Avec le concept de « Jardin Planétaire » Gilles Clément propose de penser nos actions, nos modes de vie et de production de l’espace à partir de la matrice du jardin mais en dehors de ses limites étymologiques et ontologiques (Hunt, 1996).
Si la planète est notre jardin, il faut inventer une manière de la jardiner.
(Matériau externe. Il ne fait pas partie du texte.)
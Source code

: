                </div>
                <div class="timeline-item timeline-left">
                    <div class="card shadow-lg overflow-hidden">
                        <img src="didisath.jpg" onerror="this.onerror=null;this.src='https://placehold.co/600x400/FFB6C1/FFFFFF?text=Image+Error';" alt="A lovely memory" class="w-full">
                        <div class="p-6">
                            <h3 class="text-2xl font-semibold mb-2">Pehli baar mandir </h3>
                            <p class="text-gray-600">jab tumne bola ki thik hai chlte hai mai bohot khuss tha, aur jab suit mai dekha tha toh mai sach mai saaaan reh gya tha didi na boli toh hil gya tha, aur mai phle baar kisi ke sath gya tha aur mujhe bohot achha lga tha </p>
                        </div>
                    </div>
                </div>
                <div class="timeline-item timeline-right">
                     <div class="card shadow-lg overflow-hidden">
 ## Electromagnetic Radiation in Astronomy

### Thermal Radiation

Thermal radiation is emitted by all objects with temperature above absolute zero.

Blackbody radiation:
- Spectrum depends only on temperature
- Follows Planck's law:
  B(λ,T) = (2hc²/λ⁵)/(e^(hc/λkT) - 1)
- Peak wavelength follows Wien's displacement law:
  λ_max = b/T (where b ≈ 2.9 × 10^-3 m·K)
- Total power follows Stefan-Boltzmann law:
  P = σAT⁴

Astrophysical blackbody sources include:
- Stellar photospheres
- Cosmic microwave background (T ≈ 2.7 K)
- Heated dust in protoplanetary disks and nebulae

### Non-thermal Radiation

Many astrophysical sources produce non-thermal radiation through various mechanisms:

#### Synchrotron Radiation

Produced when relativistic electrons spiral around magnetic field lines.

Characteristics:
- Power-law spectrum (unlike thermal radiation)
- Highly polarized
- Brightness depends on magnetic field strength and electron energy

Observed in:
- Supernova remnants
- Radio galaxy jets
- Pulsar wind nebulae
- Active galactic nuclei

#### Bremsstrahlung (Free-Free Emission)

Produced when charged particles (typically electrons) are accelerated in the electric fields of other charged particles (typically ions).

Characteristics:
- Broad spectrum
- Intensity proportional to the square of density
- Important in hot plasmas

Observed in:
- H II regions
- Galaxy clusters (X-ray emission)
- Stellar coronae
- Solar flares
Or le jardinage depuis le début du XIXe siècle fait l’objet de prises en charge institutionnelles diverses mais plusieurs glissements sémantiques semblent s’être opérés depuis. D’abord conçu comme une pratique productive (Weber, 1998) le jardinage évolue vers une définition récréative, traduisant ainsi les transformations de la société française (Dubost, 1997). Mobilisé en ville comme outil politique et tactique (Certeau, 1990) d’occupation d’espaces délaissés par les pionniers écologistes des mouvements alternatifs des années 1970 (Reynolds, 2010 ; Tracey, 2007), le jardinage devient à partir des années 1990 un moyen d’accéder à la demande citoyenne de « nature sensible » (Chalas, 2010) et fait l’objet d’accompagnements par les pouvoirs publics à la création de jardins collectifs et partagés (Demailly, 2014).
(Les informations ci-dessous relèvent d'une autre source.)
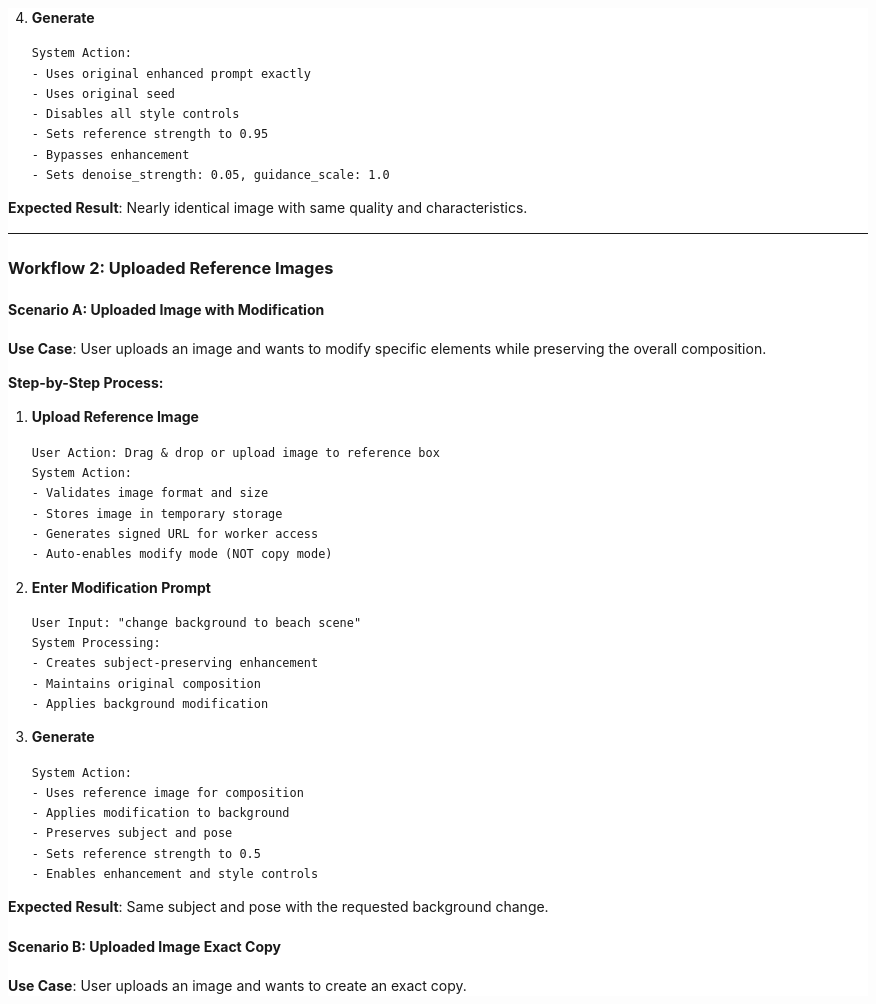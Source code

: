 4. **Generate**
   ```
   System Action:
   - Uses original enhanced prompt exactly
   - Uses original seed
   - Disables all style controls
   - Sets reference strength to 0.95
   - Bypasses enhancement
   - Sets denoise_strength: 0.05, guidance_scale: 1.0
   ```

**Expected Result**: Nearly identical image with same quality and characteristics.

---

### **Workflow 2: Uploaded Reference Images**

#### **Scenario A: Uploaded Image with Modification**
**Use Case**: User uploads an image and wants to modify specific elements while preserving the overall composition.

**Step-by-Step Process:**

1. **Upload Reference Image**
   ```
   User Action: Drag & drop or upload image to reference box
   System Action:
   - Validates image format and size
   - Stores image in temporary storage
   - Generates signed URL for worker access
   - Auto-enables modify mode (NOT copy mode)
   ```

2. **Enter Modification Prompt**
   ```
   User Input: "change background to beach scene"
   System Processing:
   - Creates subject-preserving enhancement
   - Maintains original composition
   - Applies background modification
   ```

3. **Generate**
   ```
   System Action:
   - Uses reference image for composition
   - Applies modification to background
   - Preserves subject and pose
   - Sets reference strength to 0.5
   - Enables enhancement and style controls
   ```

**Expected Result**: Same subject and pose with the requested background change.

#### **Scenario B: Uploaded Image Exact Copy**
**Use Case**: User uploads an image and wants to create an exact copy.
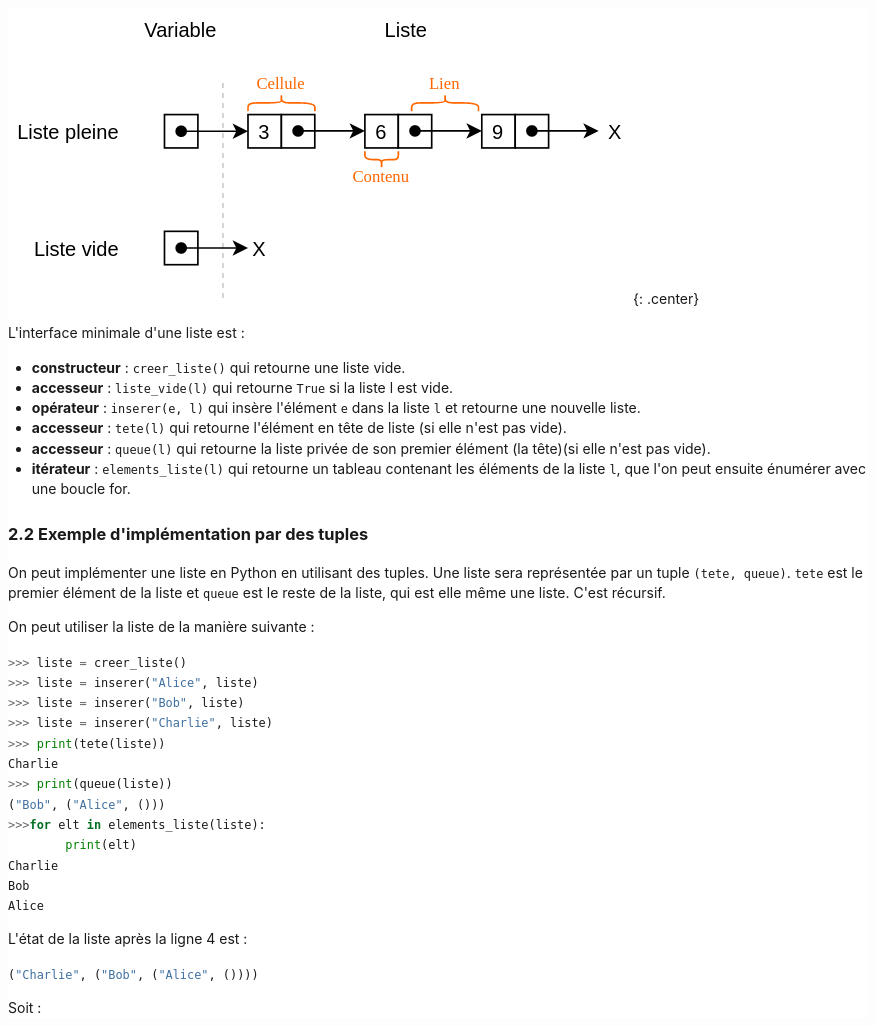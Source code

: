 ![image](img/listechainee.png){: .center}

L'interface minimale d'une liste est :

- **constructeur** : `creer_liste()` qui retourne une liste vide.
- **accesseur** : `liste_vide(l)` qui retourne `True` si la liste l est vide.
- **opérateur** : `inserer(e, l)` qui insère l'élément `e` dans la liste `l` et retourne une nouvelle liste.
- **accesseur** : `tete(l)` qui retourne l'élément en tête de liste (si elle n'est pas vide).
- **accesseur** : `queue(l)` qui retourne la liste privée de son premier élément (la tête)(si elle n'est pas vide).
- **itérateur** : `elements_liste(l)` qui retourne un tableau contenant les éléments de la liste `l`, que l'on peut ensuite énumérer avec une boucle for.

### 2.2 Exemple d'implémentation par des tuples
On peut implémenter une liste en Python en utilisant des tuples. Une liste sera représentée par un tuple `(tete, queue)`. `tete` est le premier élément de la liste et `queue` est le reste de la liste, qui est elle même une liste. C'est récursif.

On peut utiliser la liste de la manière suivante :
```python linenums='1'
>>> liste = creer_liste()
>>> liste = inserer("Alice", liste)
>>> liste = inserer("Bob", liste)
>>> liste = inserer("Charlie", liste)
>>> print(tete(liste))
Charlie
>>> print(queue(liste))
("Bob", ("Alice", ()))
>>>for elt in elements_liste(liste):
        print(elt)
Charlie
Bob
Alice
```

L'état de la liste après la ligne 4 est :
```python
("Charlie", ("Bob", ("Alice", ())))
```
Soit :
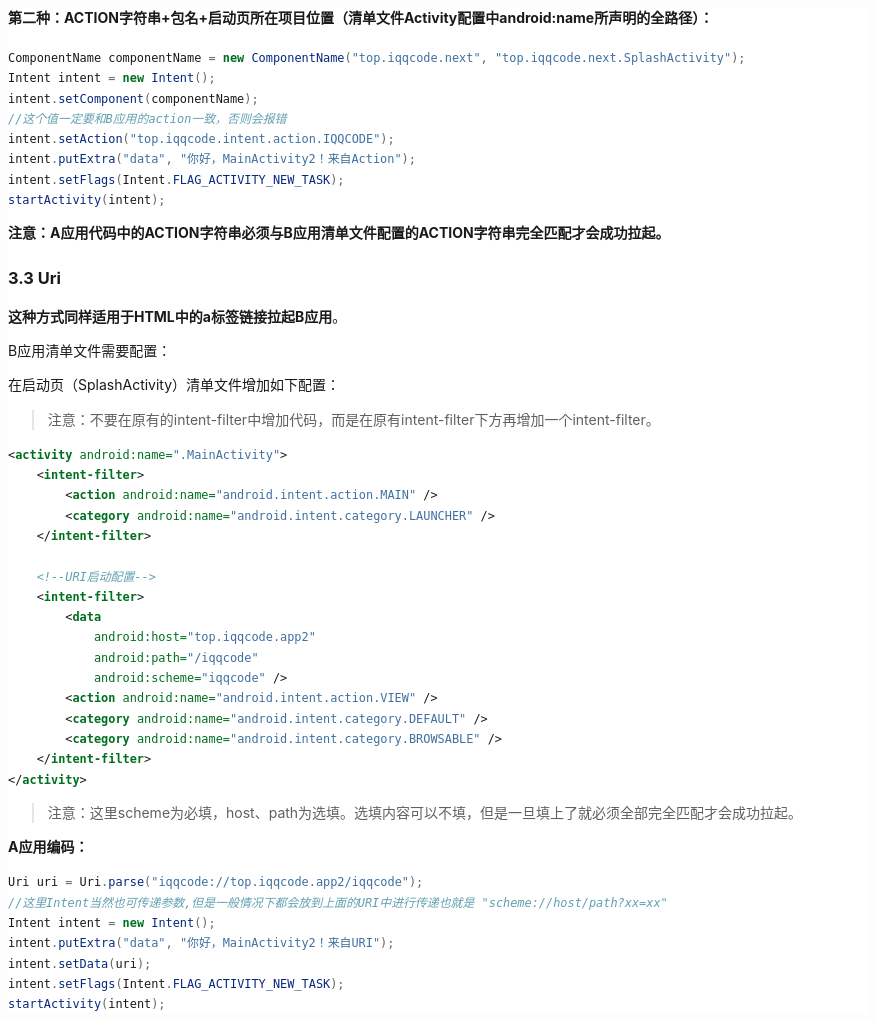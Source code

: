 

#### 第二种：ACTION字符串+包名+启动页所在项目位置（清单文件Activity配置中android:name所声明的全路径）：

```java
ComponentName componentName = new ComponentName("top.iqqcode.next", "top.iqqcode.next.SplashActivity");
Intent intent = new Intent();            
intent.setComponent(componentName);
//这个值一定要和B应用的action一致，否则会报错
intent.setAction("top.iqqcode.intent.action.IQQCODE");
intent.putExtra("data", "你好，MainActivity2！来自Action");
intent.setFlags(Intent.FLAG_ACTIVITY_NEW_TASK);
startActivity(intent);
```

**注意：A应用代码中的ACTION字符串必须与B应用清单文件配置的ACTION字符串完全匹配才会成功拉起。**

### 3.3 Uri

**这种方式同样适用于HTML中的a标签链接拉起B应用**。

B应用清单文件需要配置：

在启动页（SplashActivity）清单文件增加如下配置：

> 注意：不要在原有的intent-filter中增加代码，而是在原有intent-filter下方再增加一个intent-filter。



```xml
<activity android:name=".MainActivity">
    <intent-filter>
        <action android:name="android.intent.action.MAIN" />
        <category android:name="android.intent.category.LAUNCHER" />
    </intent-filter>
            
    <!--URI启动配置-->
    <intent-filter>
        <data
            android:host="top.iqqcode.app2"
            android:path="/iqqcode"
            android:scheme="iqqcode" />
        <action android:name="android.intent.action.VIEW" />
        <category android:name="android.intent.category.DEFAULT" />
        <category android:name="android.intent.category.BROWSABLE" />
    </intent-filter>
</activity>
```

> 注意：这里scheme为必填，host、path为选填。选填内容可以不填，但是一旦填上了就必须全部完全匹配才会成功拉起。

**A应用编码：**

```java
Uri uri = Uri.parse("iqqcode://top.iqqcode.app2/iqqcode"); 
//这里Intent当然也可传递参数,但是一般情况下都会放到上面的URI中进行传递也就是 "scheme://host/path?xx=xx"
Intent intent = new Intent();
intent.putExtra("data", "你好，MainActivity2！来自URI");
intent.setData(uri);
intent.setFlags(Intent.FLAG_ACTIVITY_NEW_TASK);
startActivity(intent);
```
Mais depuis les années 2000 de nombreuses municipalités françaises se sont dotées de dispositifs d’encadrement, d’invitation voire d’incitation à des formes de jardinage diffuses, informelles, non nécessairement attachées à un jardin, prenant les espaces publics comme terrains d’expression et la ville toute entière comme espace à jardiner. Le « permis de végétaliser » proposé par la Mairie de Paris, ou le dispositif de « végétalisation de rues » instauré par la Ville de Bordeaux en sont des exemples contemporains.
L’objet du présent travail de recherche vise à comprendre en quoi le jardinage, en sortant du jardin, change de statut au regard des enjeux d’aménagement des espaces publics urbains. Il s’agit de vérifier dans quelles mesures il peut constituer un nouveau paradigme pour la fabrication de la ville durable.